Pigz - multicore version of gzip.

janitha · on March 31, 2010

I am just curious, why not implement this within gzip instead of forking it out as a completely new project?

jey · on April 1, 2010

What's the benefit of that? I see downsides: have to deal with the FSF, have to work with the existing codebase, have to fight to get the changes accepted, etc. It can always be ported into gzip if that becomes desirable.

Rexxar · on April 1, 2010

The FSF is not involved in the development of zlib. Moreover, pigz and zlib are maintained/developed by the same person.

jey · on April 1, 2010

Non-sequitur? gzip != zlib

Rexxar · on April 2, 2010

gzip ~= zlib, It's the same authors and the same algorithms.

krainboltgreene · on April 1, 2010

have to fight to get the changes accepted

One of the main reasons I stay the hell away from OSS unless I can fork it.

ulrich · on April 1, 2010

That was exactly my thought when seeing the website.

anotherjesse · on March 31, 2010

This is REALLY useful when you are bundling AMI images.

When we changed NASA Nebula from XEN to KVM we had to tweak a few files in every image, this sped up the conversion by minutes per image.

jey · on March 31, 2010

Parallel bzip2: http://compression.ca/pbzip2/

lsb · on March 31, 2010

The next parallelized compressor I'd like to see is LZMA. It's basically Lempel-Zip, like gzip, but with a much wider window (tens of megs, vs a few dozen k), and because it's dictionary-based compression it decompresses much faster than bzip.

wmf · on April 1, 2010

http://jnovy.fedorapeople.org/pxz/

It's definitely needed since XZ is fairly slow.

MikeCapone · on March 31, 2010

Sounds good. If it works well, I'd love to see it become the new default on all *nix distros. It's about time some of these basic tools get updated for multi-core hardware.

natfriedman · on April 1, 2010

We used this in SUSE Studio to decrease build time. Worked well.

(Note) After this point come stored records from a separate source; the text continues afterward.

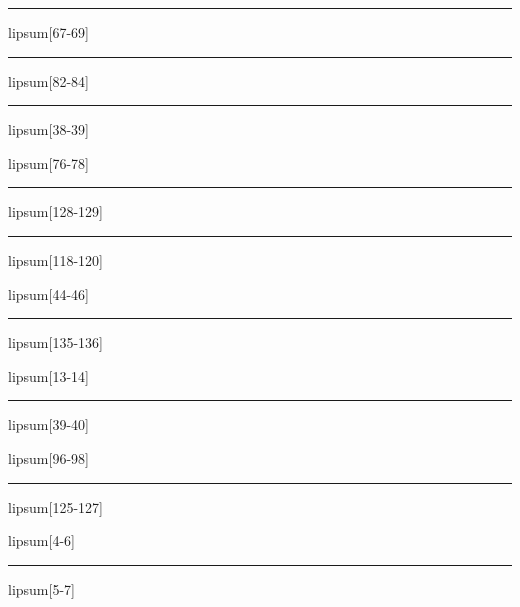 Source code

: \documentclass[11pt,a4paper]{article}
\begin{document}
\begin{simplewrap}
  \textcolor{violet!34}{\rule{4.4cm}{7.2cm}}
\end{simplewrap}
lipsum[67-69]

\begin{simplewrap}
  \textcolor{red!39}{\rule{3.3cm}{9.9cm}}
\end{simplewrap}
lipsum[82-84]

\begin{simplewrap}
  \textcolor{lime!30}{\rule{4.2cm}{6.5cm}}
\end{simplewrap}
lipsum[38-39]

lipsum[76-78]

\begin{simplewrap}
  \textcolor{purple!22}{\rule{4.0cm}{5.0cm}}
\end{simplewrap}
lipsum[128-129]

\begin{simplewrap}
  \textcolor{brown!26}{\rule{5.3cm}{5.9cm}}
\end{simplewrap}
lipsum[118-120]

lipsum[44-46]

\begin{simplewrap}
  \textcolor{purple!56}{\rule{4.6cm}{3.5cm}}
\end{simplewrap}
lipsum[135-136]

lipsum[13-14]

\begin{simplewrap}
  \textcolor{red!36}{\rule{3.4cm}{7.0cm}}
\end{simplewrap}
lipsum[39-40]

lipsum[96-98]

\begin{simplewrap}
  \textcolor{blue!49}{\rule{4.9cm}{9.5cm}}
\end{simplewrap}
lipsum[125-127]

lipsum[4-6]

\begin{simplewrap}
  \textcolor{red!43}{\rule{5.2cm}{6.3cm}}
\end{simplewrap}
lipsum[5-7]
\end{document}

There's also MPIBZIP2 which uses (IIRC) libmpi to do bzip2 compression/decompression across several machines. We messed with that too, but it wasn't worth the added complexity.

Luyt · on March 31, 2010

It's in FreeBSD's ports:

  /usr/ports/archivers/pigz            Parallel GZIP

_b8r0 · on April 1, 2010

Just out of interest, does anyone have any numbers on whether or not the problems with gzip are more i/o bound or cpu bound? I would've thought with gzip i/o would've been a bigger factor, but am happy to be proven wrong.

kvs · on April 1, 2010

Anyone looked at the source yet? Is it just multi-threaded or actually using parallel frameworks like ITBB or OpenMP?

sparky · on April 1, 2010

It uses pthreads. The source is very approachable and small, if you want to dig a bit more.

pan69 · on March 31, 2010

"How is it pronounced?"

Australians would pronounce it as "pig-zed". Just one of those novelties I guess... :)

javert · on April 1, 2010

According to the site, it's actually pronounced "pig-zee."

(I quite dislike the name, myself. And I think everyone's actually going to pronounce it "pigs".)

jlangenauer · on April 1, 2010

I'm Australian, and I'd pronounce it "pigs".

jsankey · on March 31, 2010

Unless, perhaps, they have memories of watching Monkey during their childhood:

http://en.wikipedia.org/wiki/Monkey_(TV_series)

abstractbill · on March 31, 2010

I would guess "pigs", as in "adding cores makes pigz fly" ;)